2. Comment venir avec une nouvelle tarification intelligente pour les réseaux de distribution ? Un décret tarifaire a été voté mais il donne bien trop de pouvoir à la CWAPE, ce qui me laisse prédire le pire.  Il marque aussi une énorme fuite de responsabilité du politique dans ce domaine qui préfère  se retrancher derrière le régulateur plutôt que d’assumer des décisions non populaires, comme par exemple l’augmentation de la contribution au réseau de distribution pour les propriétaires de panneaux photovoltaïques.
3. Quel sera le futur des micro-réseaux en Wallonie ? Ici encore la CWAPE et le monde politique ne comprennent pas qu’il est important de favoriser leur émergence. Ils préfèrent jouer la carte du passé et les interdire ( Pardon pas les interdire, venir avec un texte juridique avec des conditions tellement restrictives pour qu’ils soient autorisés, qu’elles ne peuvent jamais être satisfaites).  On fait comme si  rien ne changeait dans le secteur de l’énergie, on garde la même structure organisationnelle pour les réseaux et on se retranche derrière des textes de loi européens – que l’on interprète mal – pour éviter toute critique. Et au final, cela appauvrira terriblement les citoyens et nos entreprises.
4. Quid des véhicules électriques ? Le dossier n’avance pas. On est toujours dans l’hypothèse fausse que cette filière n’a pas d’avenir alors qu’elle est en plein essor. Et rien n’est fait pour adapter notre infrastructure énergétique à l’arrivée massive de ces véhicules, ce qui freinera l’émergence de cette filière. On préfère sans doute des villes polluées où la qualité de l’air est responsable de nombreuses morts.

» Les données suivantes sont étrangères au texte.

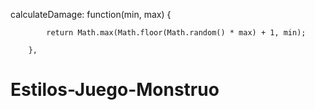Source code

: calculateDamage: function(min, max) {

            return Math.max(Math.floor(Math.random() * max) + 1, min);
        
        },
# Estilos-Juego-Monstruo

5. Qui sera le prochain président de la CWAPE ? La position sera vacante à partir du premier février. Est ce que l’on va assister à une nomination politique et/ou est ce qu’un haut fonctionnaire va se faire parachuter  dans ce poste ? Je le dis avec force: il faut pour ce dernier quelqu’un ayant une expérience industrielle forte, pas un produit de l’administration ou quelqu’un ayant passé sa vie dans le domaine de la régulation ou de la politique. Les acteurs du secteur de l’énergie trouvent que la CWAPE est actuellement complètement en déphasage avec la réalité du terrain et rétrograde. Je partage leur avis. Il faut avoir quelqu’un de moderne qui connait l’industrie.
6. Et quid d’un cadre éolien wallon stable ? Le développement de l’éolien wallon est entravé par l’absence d’un cadre juridique stable et efficace.  Bon d’accord ce n’était pas la responsabilité  de Paul Furlan de venir avec un tel cadre mais bien celle du ministre Carlo Di Antonio. Mais, le fait  que la compétence énergie que Furlan avait risque de facto d’être mise au placard jusqu’en 2019 ne va certainement pas aider.
9. Jeter l’éponge pour le projet de la grande centrale biomasse. Le cabinet Furlan avait été prévenu par de nombreuses associations écologiques – et par moi même – que son projet de grande centrale biomasse n’avait pas de sens.  Il s’est entêté  de manière incompréhensible et a quand même décidé de lancer un appel d’offre pour la construction d’une telle centrale. Mais, sursaut de raison de la part de l’Europe fin 2016 ! Elle interdit la subsidiation de grosses centrales biomasse, or sans subsides – on parlait quand même ici d’un milliard sur la durée de vie de la centrale – le projet est économiquement non viable.  Néanmoins le gouvernement wallon n’a pas encore officiellement jeté l’éponge et cherche toujours à sauver son projet.  Sans doute parce qu’une intercommunale du Hainaut a remis une offre avec un partenaire industriel. Décidément, on parle beaucoup des intercommunales ces derniers temps.

Finalement, on préfèrerait  peut- être avoir  de  bonnes grosses centrales au charbon en Wallonie.